Teaching hard boundary at your vehicle

Your dog does not exit the vehicle until you say a release word, like “okay!”

Your dog can be anywhere inside the vehicle or on the edge of the bumper/door frame/body frame. 

Recommended Equipment:  

  • Collar
  • Leash or long line 

So you can be comfortable not blocking your dog from getting out and letting them truly decide what to do. The leash or long line makes it safe to let them get out. 


1. When your dog is inside the vehicle, open the door or hatch
Be ready to push, pull or lift your dog back into the vehicle if they get out before being given the “okay!”

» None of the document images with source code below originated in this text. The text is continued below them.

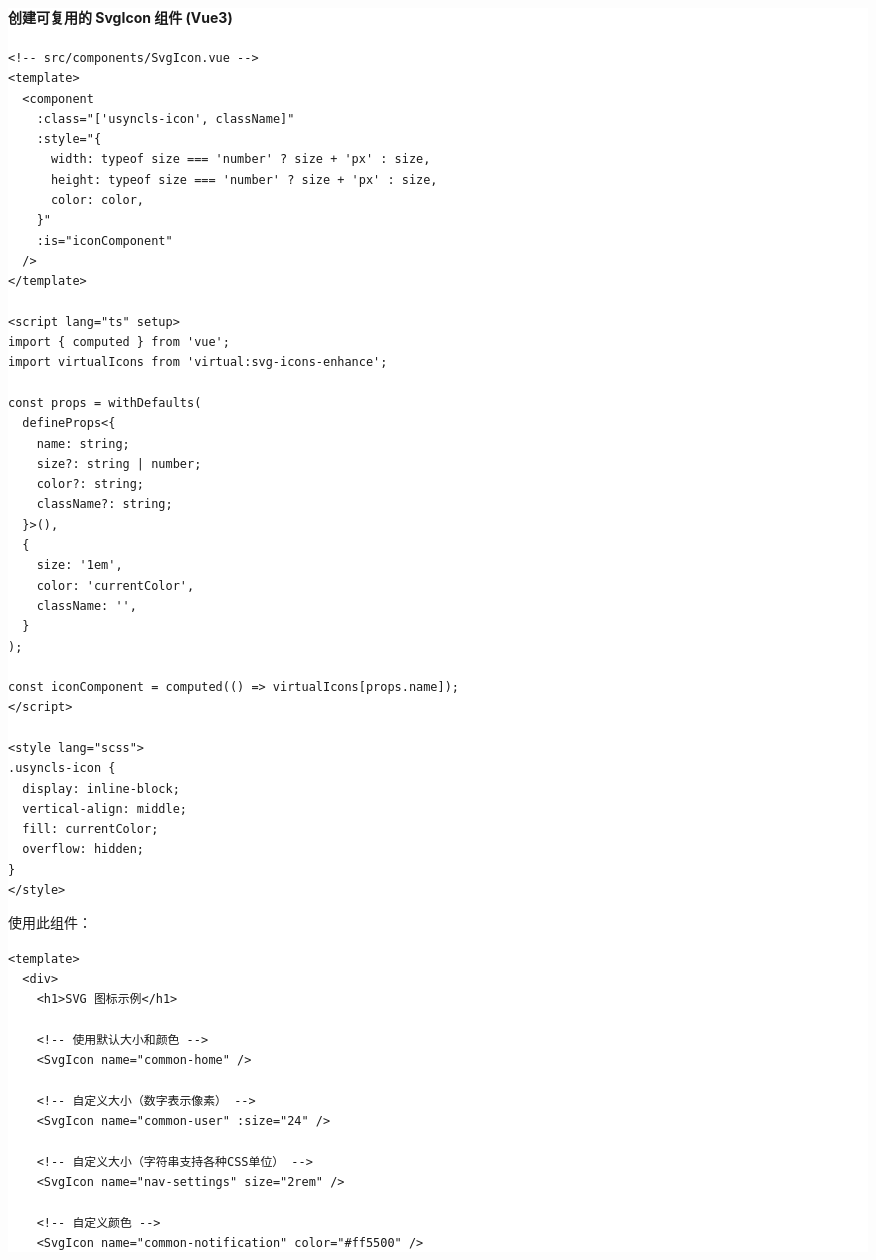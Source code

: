 #### 创建可复用的 SvgIcon 组件 (Vue3)

```vue
<!-- src/components/SvgIcon.vue -->
<template>
  <component
    :class="['usyncls-icon', className]"
    :style="{
      width: typeof size === 'number' ? size + 'px' : size,
      height: typeof size === 'number' ? size + 'px' : size,
      color: color,
    }"
    :is="iconComponent"
  />
</template>

<script lang="ts" setup>
import { computed } from 'vue';
import virtualIcons from 'virtual:svg-icons-enhance';

const props = withDefaults(
  defineProps<{
    name: string;
    size?: string | number;
    color?: string;
    className?: string;
  }>(),
  {
    size: '1em',
    color: 'currentColor',
    className: '',
  }
);

const iconComponent = computed(() => virtualIcons[props.name]);
</script>

<style lang="scss">
.usyncls-icon {
  display: inline-block;
  vertical-align: middle;
  fill: currentColor;
  overflow: hidden;
}
</style>
```

使用此组件：

```vue
<template>
  <div>
    <h1>SVG 图标示例</h1>

    <!-- 使用默认大小和颜色 -->
    <SvgIcon name="common-home" />

    <!-- 自定义大小（数字表示像素） -->
    <SvgIcon name="common-user" :size="24" />

    <!-- 自定义大小（字符串支持各种CSS单位） -->
    <SvgIcon name="nav-settings" size="2rem" />

    <!-- 自定义颜色 -->
    <SvgIcon name="common-notification" color="#ff5500" />
```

2. Once the door or hatch is open, do not hold your dog back or prevent them from choosing what to do.
Do not stand in front of them to block them or hold up a hand to hint what they should do.
Even if you know for certain they will get out. Let them decide.

3. If your dog gets out before the “okay!”, push or pull or lift them back into the vehicle.
Do not say anything when you get them back in. Just physically get them in.

4. Once your dog is back inside the vehicle, let them try again. Give them the open choice whether to get out or not, without holding them back or blocking them with your body or hand.

5. If they get out before the “okay!”, push or pull or lift them back into the vehicle.
Do not say anything when you get them back in. Just physically get them in.

6. Repeat the above steps until your dog voluntarily chooses to remain inside the vehicle when the door or hatch is open.

7. When they are holding the hard boundary at the vehicle, say “okay!” to release and get them out of the vehicle.
NOTE: If your dog does not move when you say “okay!”, do not say anything else. Simply get your dog moving physically with a touch or a push or a pull. 

Multiple dogs:

When teaching multiple dogs, you can teach them to listen for 2 options:

An “everyone goes” release:
A phrase such as “okay girls!” that means both dogs are released at the same time. When you say this release phrase, you make sure both dogs get out of the vehicle.

A “one at time” release:
Use each dog’s name to release them separately, such as “okay Bryssa!” or “okay Peasie!”. If the dog who was not release gets out too, place them back into the vehicle to wait for their turn.

NOTE: this is the same for all hard boundaries – multiple dogs can learn both “all go” and “just one goes”.